2.2 髌股关节动态载荷与BMI的相关性

图2可知,KM、PFJS、PFJF、QF与BMI峰值存在正相关的线性关系,其随着BMI的增大而增大。表3可知,进一步相关分析结果显示,BMI与KM(P<0.001)、QF(P<0.001)、PFJF(P<0.001)、PFJS(P<0.001)第一峰值均具有显著相关关系,与KM(P<0.001)、QF(P<0.001)、PFJF(P=0.001)、PFJS(P=0.001)第二峰值均具有显著相关关系。

3 讨 论

3.1 老年人下楼梯行走髌股关节动态载荷

本研究结果显示,三组老年人的下楼梯行走KM、PFJF、PFJS以及QF曲线形状相似,均呈现“双峰一谷”的趋势。其中第一峰值出现在25%支撑相时刻,处在单支撑初期,此时下楼梯步态双支撑时相转为单支撑时相,身体重量由单腿支撑,进而表现出髌股关节动态载荷指标的显著增大;第二峰值出现在80%支撑相时刻,处在单支撑末期,此时身体质心受重力作用加速向下,且膝关节具有较大的屈曲角度,右支撑腿此时需要产生更大的KM和QF以控制身体稳定性,表现出较大膝关节动态载荷。

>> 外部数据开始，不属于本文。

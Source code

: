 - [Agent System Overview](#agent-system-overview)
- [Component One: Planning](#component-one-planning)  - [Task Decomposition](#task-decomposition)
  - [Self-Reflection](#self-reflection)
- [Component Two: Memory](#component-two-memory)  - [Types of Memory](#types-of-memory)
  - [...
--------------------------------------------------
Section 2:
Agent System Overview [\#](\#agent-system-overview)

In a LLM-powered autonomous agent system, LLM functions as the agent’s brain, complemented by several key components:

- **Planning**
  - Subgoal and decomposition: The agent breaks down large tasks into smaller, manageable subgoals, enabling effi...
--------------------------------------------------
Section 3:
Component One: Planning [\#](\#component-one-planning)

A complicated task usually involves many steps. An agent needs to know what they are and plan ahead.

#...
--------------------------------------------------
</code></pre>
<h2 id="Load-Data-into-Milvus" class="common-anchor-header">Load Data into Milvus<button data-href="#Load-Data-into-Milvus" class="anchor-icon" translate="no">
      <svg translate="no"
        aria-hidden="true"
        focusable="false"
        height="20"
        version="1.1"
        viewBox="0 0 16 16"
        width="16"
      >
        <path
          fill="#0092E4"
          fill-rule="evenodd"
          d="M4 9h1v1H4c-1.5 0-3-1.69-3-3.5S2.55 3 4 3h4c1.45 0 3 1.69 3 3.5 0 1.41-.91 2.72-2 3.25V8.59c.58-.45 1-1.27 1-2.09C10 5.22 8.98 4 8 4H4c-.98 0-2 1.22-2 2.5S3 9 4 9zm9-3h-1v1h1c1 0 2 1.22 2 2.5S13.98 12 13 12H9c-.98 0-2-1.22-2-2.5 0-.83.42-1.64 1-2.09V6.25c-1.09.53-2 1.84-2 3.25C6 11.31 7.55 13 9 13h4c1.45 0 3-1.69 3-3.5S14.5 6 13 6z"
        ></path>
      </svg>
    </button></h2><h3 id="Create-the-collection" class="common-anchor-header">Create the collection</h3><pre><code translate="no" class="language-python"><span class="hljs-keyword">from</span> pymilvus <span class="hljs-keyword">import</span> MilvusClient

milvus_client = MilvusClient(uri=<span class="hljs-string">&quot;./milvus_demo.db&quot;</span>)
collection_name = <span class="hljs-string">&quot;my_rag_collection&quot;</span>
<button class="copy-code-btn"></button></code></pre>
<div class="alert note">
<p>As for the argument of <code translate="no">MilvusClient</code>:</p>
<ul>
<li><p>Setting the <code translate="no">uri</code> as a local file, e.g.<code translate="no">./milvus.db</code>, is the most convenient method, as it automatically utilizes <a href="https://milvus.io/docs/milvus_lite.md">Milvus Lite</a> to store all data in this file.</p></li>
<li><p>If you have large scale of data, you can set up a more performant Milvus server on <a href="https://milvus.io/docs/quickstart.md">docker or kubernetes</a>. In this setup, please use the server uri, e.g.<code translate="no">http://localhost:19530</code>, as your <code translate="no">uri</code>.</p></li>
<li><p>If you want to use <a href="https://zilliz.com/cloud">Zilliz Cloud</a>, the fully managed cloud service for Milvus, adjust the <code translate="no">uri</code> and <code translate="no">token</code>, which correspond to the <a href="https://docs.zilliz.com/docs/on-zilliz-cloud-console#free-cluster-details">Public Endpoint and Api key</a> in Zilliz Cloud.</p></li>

Jacklyn等人的研究显示,受试者下楼梯髌股关节动态载荷指标KM、PFJF以及PFJS双峰值均小于本研究结果,研究结果并未一致,其原因可能与不同测试人群有关[11]。本研究选取的受试者为老年人群,而前者受试者年龄为32±7.1岁属于中青年人群。值得注意的是,本研究老年人表现出的较低髌股关节载荷并不意味着老年人发生髌股关节病变的几率减小,相反可能与自我保护的神经肌肉控制机制有关。随着年龄的增大,老年人髌骨软骨退变[22]、髌骨软骨体积减小[23],髌股关节无法承受更大的接触压力与应力。因此楼梯行走过程中,老年人采用“小心谨慎”的步态策略,表现出步速降低、地面反作用力以及关节力矩减小等生物力学特征[24-25],进而造成髌股关节动态载荷降低,可能是对髌股关节结构与功能退化的适应性调整。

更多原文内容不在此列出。